MongoDB is a popular open-source NoSQL database known for its flexibility and scalability. Nilus supports MongoDB as a batch ingestion source, allowing users to efficiently move data into the DataOS Lakehouse or other supported destinations.

Nilus connects to MongoDB through DataOS Depot, which provides a managed, secure way to store and reuse connection configurations. In Depot:

  • The configuration uses the dataos:// URI scheme
  • Authentication and SSL/TLS are handled by the Depot service
  • Secrets and connection details are centrally managed

Prerequisites

The following are the requirements for enabling Batch Data Movement in MongoDB:

Database User Permissions

The connection user must have at least read privileges on the source collection:

{
  "role": "read",
  "db": "<database_name>",
  "collection": "<collection_name>"
}

Pre-created MongoDB Depot

A Depot must exist in DataOS with read-write access. To check the Depot, go to the Metis UI of the DataOS or use the following command:

dataos-ctl resource get -t depot -a

#Expected Output
NFO[0000] 🔍 get...                                     
INFO[0000] 🔍 get...complete 
|    NAME      | VERSION | TYPE  | STATUS | OWNER    |
| ------------ | ------- | ----- | ------ | -------- |
| mongodbdepot | v2alpha | depot | active | usertest |

If the Depot is not created, use the following manifest configuration template to create the MongoDB Depot:

MongoDB Depot Manifest
name: ${{depot-name}}
version: v2alpha
type: depot
tags:
    - ${{tag1}}
    - ${{tag2}}
layer: user
depot:
  type: mongodb                                 
  description: ${{description}}
  compute: ${{runnable-default}}
  mongodb:                                          
    subprotocol: ${{"mongodb+srv"}}
    nodes: ${{["clusterabc.ezlggfy.mongodb.net"]}}
  external: ${{true}}
  secrets:
    - name: ${{instance-secret-name}}-r
      allkeys: ${{true}}

    - name: ${{instance-secret-name}}-rw
      allkeys: ${{true}}

Info

Update variables such as name, owner, compute, layer, etc., and contact the DataOS Administrator or Operator to obtain the appropriate secret name.

Sample Workflow Config

name: nb-mdb-test-01
version: v1
type: workflow
tags:
    - workflow
    - nilus-batch
description: Nilus Batch Workflow Sample for MongoDB to S3 Lakehouse
workspace: research
workflow:
  dag:
    - name: nb-job-01
      spec:
        stack: nilus:1.0
        compute: runnable-default
        resources:
          requests:
            cpu: 100m
            memory: 128Mi
        logLevel: INFO
        stackSpec:
          source:
            address: dataos://mongodbdepot
            options:
              source-table: "retail.customer"
          sink:
            address: dataos://testinglh
            options:
              dest-table: mdb_retail.batch_customer_1
              incremental-strategy: replace
              aws_region: us-west-2

Info

Ensure that all placeholder values and required fields (e.g., connection addresses, slot names, and access credentials) are properly updated before applying the configuration to a DataOS workspace.

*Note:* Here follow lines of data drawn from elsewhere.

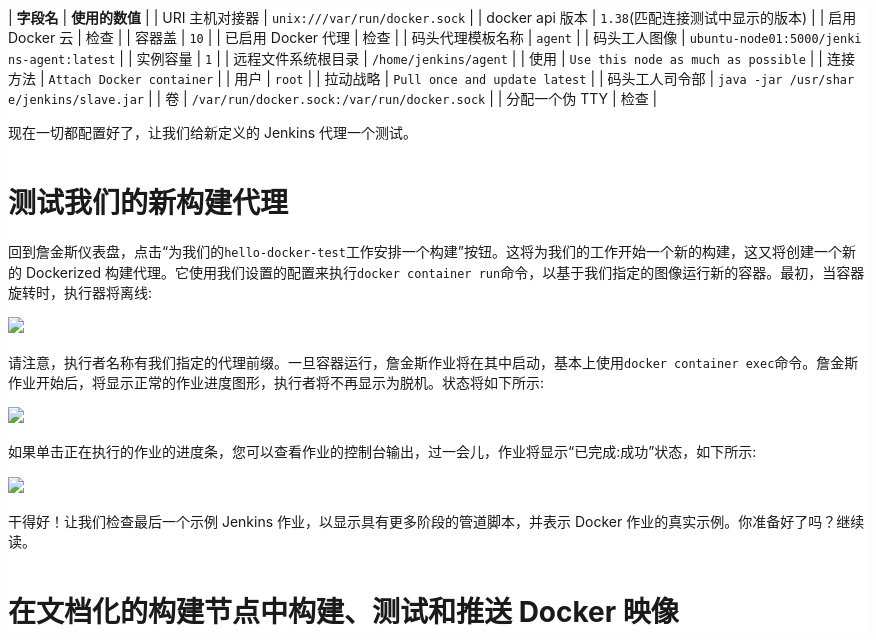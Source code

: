 | **字段名** | **使用的数值** |
| URI 主机对接器 | `unix:///var/run/docker.sock` |
| docker api 版本 | `1.38`(匹配连接测试中显示的版本) |
| 启用 Docker 云 | 检查 |
| 容器盖 | `10` |
| 已启用 Docker 代理 | 检查 |
| 码头代理模板名称 | `agent` |
| 码头工人图像 | `ubuntu-node01:5000/jenkins-agent:latest` |
| 实例容量 | `1` |
| 远程文件系统根目录 | `/home/jenkins/agent` |
| 使用 | `Use this node as much as possible` |
| 连接方法 | `Attach Docker container` |
| 用户 | `root` |
| 拉动战略 | `Pull once and update latest` |
| 码头工人司令部 | `java -jar /usr/share/jenkins/slave.jar` |
| 卷 | `/var/run/docker.sock:/var/run/docker.sock` |
| 分配一个伪 TTY | 检查 |

现在一切都配置好了，让我们给新定义的 Jenkins 代理一个测试。

# 测试我们的新构建代理

回到詹金斯仪表盘，点击“为我们的`hello-docker-test`工作安排一个构建”按钮。这将为我们的工作开始一个新的构建，这又将创建一个新的 Dockerized 构建代理。它使用我们设置的配置来执行`docker container run`命令，以基于我们指定的图像运行新的容器。最初，当容器旋转时，执行器将离线:

![](Images/5ef3cfa0-9f85-4bd8-9f0d-8033edc1ab22.png)

请注意，执行者名称有我们指定的代理前缀。一旦容器运行，詹金斯作业将在其中启动，基本上使用`docker container exec`命令。詹金斯作业开始后，将显示正常的作业进度图形，执行者将不再显示为脱机。状态将如下所示:

![](Images/fe9dfbb5-5374-4b37-8847-010948778f6f.png)

如果单击正在执行的作业的进度条，您可以查看作业的控制台输出，过一会儿，作业将显示“已完成:成功”状态，如下所示:

![](Images/5b261ded-6411-40af-affc-42214a2e25ed.png)

干得好！让我们检查最后一个示例 Jenkins 作业，以显示具有更多阶段的管道脚本，并表示 Docker 作业的真实示例。你准备好了吗？继续读。

# 在文档化的构建节点中构建、测试和推送 Docker 映像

Deploy the manifest file using the following command:

dataos-ctl resource apply -f ${{path to the Nilus Workflow YAML}}

Supported Attribute Details

Nilus supports the following source options for MongoDB:

Option Required Description
source-table Yes Format: database.collection or database.collection:[aggregation_pipeline]
filter_ No MongoDB filter document to apply
projection No Fields to include/exclude in the result
chunk_size No Number of documents to load in each batch (default: 10000)
parallel No Enable parallel loading (default: false)
data_item_format No Format for loaded data (object or arrow)
incremental-key No Field used for incremental batch ingestion
interval-start No Optional lower bound timestamp for incremental ingestion
interval-end No Optional upper bound timestamp for incremental ingestion

Info

Nilus supports incremental batch ingestion by using a field (e.g., updated_at) to identify new or updated documents.

  • Field must be indexed for performance
  • Field must be consistently present in documents

Batch ingestion can be driven by MongoDB aggregation pipelines, enabling complex transformations before loading.